Un riflessivo spacciatore londinese
Arriva nelle nostre sale nell'affollato panorama delle uscite estive di quest'anno The Pusher, titolo "italiano" di Layer Cake, una crime-story inglese che ha ottenuto grande successo in patria e che ha fruttato al suo esordiente regista-produttore Matthew Vaughn l'assegnazione della direzione del prossimo X-Men 3 ad Hollywood. E' notizia di pochi giorni che Vaughn a nove settimane dall'inizio delle riprese ha dovuto rifiutare per motivi personali, ma ciò non toglie che l'eccellente produttore di Lock & Stock - Pazzi scatenati e Snatch - Lo strappo si sia certamente fatto notare con il suo convincente esordio alla regia.
Tratto dall'omonimo romanzo di J.J. Connolly, definito il Traispotting del crimine e tradotto anche in Italia in L'ultima partita, The Pusher racconta la storia di un uomo senza nome come tanti, deciso e dalla forte personalità che sceglie di fare lo spacciatore per garantirsi una lauta ed anticipata pensione in un mondo in cui appare impossibile alzare la testa dalla mediocrità rimanendo nella legalità. Svolgendo la sua professione con spirito imprenditoriale e nel modo meno vistoso possibile, nel giro di dieci anni il nostro uomo diventa uno dei pusher più potenti di Londra ed è pronto a ritirarsi. Ma si sa, il circolo della devianza è duro da abbandonare, specie quando il proprio boss pretende un ultimo favore che aprirà una serie di scatole cinesi e di reazioni a catena impreviste.

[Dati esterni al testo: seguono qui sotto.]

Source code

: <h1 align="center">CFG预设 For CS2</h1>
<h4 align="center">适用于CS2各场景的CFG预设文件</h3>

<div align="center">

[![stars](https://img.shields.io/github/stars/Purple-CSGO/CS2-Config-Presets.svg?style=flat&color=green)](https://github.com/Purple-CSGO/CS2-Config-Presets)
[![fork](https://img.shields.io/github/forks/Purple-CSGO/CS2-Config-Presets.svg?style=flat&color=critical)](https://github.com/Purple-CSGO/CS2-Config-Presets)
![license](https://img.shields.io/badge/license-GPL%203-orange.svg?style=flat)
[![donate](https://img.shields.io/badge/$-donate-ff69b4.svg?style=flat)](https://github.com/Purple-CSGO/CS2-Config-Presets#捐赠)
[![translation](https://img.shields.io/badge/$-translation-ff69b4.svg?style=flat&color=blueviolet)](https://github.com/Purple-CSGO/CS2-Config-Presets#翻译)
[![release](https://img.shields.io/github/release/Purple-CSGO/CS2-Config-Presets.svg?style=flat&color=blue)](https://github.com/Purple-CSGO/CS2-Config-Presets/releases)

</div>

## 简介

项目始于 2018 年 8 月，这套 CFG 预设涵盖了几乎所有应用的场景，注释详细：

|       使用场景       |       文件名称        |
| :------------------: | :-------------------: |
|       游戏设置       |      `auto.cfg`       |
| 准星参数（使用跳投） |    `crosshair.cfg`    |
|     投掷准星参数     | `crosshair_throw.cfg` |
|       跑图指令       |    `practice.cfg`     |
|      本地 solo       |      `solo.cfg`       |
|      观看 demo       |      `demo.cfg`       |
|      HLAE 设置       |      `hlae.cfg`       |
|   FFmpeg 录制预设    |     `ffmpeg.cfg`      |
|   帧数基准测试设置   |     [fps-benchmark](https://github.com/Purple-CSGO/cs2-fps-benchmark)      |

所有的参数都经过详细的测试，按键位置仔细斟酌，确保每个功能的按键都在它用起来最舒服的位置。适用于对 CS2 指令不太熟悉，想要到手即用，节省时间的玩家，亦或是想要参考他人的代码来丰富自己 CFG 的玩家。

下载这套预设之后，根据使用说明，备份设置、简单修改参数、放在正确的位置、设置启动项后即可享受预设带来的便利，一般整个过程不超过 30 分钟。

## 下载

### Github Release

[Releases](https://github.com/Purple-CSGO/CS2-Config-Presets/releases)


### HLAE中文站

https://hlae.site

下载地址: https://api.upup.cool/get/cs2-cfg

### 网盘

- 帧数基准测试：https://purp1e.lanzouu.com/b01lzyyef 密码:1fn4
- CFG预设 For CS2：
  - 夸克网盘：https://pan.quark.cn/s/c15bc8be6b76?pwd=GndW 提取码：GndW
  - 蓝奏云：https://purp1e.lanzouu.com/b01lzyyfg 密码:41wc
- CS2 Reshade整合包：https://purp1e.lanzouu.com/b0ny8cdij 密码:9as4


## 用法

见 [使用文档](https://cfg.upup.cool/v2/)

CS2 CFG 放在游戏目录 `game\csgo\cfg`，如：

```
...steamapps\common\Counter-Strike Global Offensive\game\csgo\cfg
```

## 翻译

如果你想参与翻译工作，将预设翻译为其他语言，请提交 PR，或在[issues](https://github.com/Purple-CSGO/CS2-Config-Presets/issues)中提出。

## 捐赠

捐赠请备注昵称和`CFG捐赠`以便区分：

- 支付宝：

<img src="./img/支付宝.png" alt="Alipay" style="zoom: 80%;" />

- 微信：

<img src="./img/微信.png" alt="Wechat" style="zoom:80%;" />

Tra le numerose angolature che permettono al gangster-movie di mantenere nei decenni intatto tutto il suo fascino, il tema del mondo della criminalità come finto paradiso del lusso da cui è impossibile sottrarsi è, probabilmente insieme all' ancora più espolorato cinema dell'ascesa e della caduta di un malavitoso, quello che permette possibili varianti narrative e formali. Cinema hard-boiled in era pulp, girato in Olanda e a Londra, The Pusher si dimostra un esordio registico di sorprendente qualità e di grande intrattenimento a cui si può imputare solo un po' di indecisione nelle scelte drammaturgiche, con il suo stare in bilico tra tentazioni da scansonata black comedy stile primo Guy Ritchie (autore di Snatch e Lock & Stock) e la voglia di fornire una portata tragica al suo protagonista.
Detto questo, Vaughn sfrutta a pieno l'ottima sceneggiatura di Connolly e ci da in pasto un film piacevolmente corrosivo, moderno ed interpretato in modo convincente da tutto il cast, guidato dal sempre più lanciato Daniel Craig. La regia si fa notare per il buon ritmo, i vivaci movimenti di macchina e per alcuni barocchismi nella messa in scena che non stonano assolutamente nel contesto di un genere in cui la forma ha da sempre uno spazio di tutto rispetto .Citazione a parte meritano il particolare montaggio di Jon Harris (già fattosi notare in Snatch e Il gioco di Ripley), ricco di interessanti legature che aiutano la storia a mantenere un elevato livello di attenzione e l'eccellente commento sonoro affidato a Lisa Gerrard (ex Dead Can Dance) e Ilan Eshkeri in cui vengono modulati con sapienza e gusto decisamente cool suggestioni lounge ad avvincenti motivi elettronici e a classici anni '80.